*Task to complete*.
Would you return the listing that follows exactly, leaving its pictures behind?

*Supplied material*.
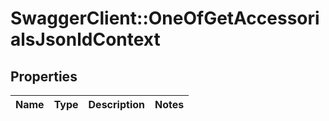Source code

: # SwaggerClient::OneOfGetAccessorialsJsonldContext

## Properties
Name | Type | Description | Notes
------------ | ------------- | ------------- | -------------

*Expected output*.
Source code

: # SwaggerClient::OneOfGetAccessorialsJsonldContext

## Properties
Name | Type | Description | Notes
------------ | ------------- | ------------- | -------------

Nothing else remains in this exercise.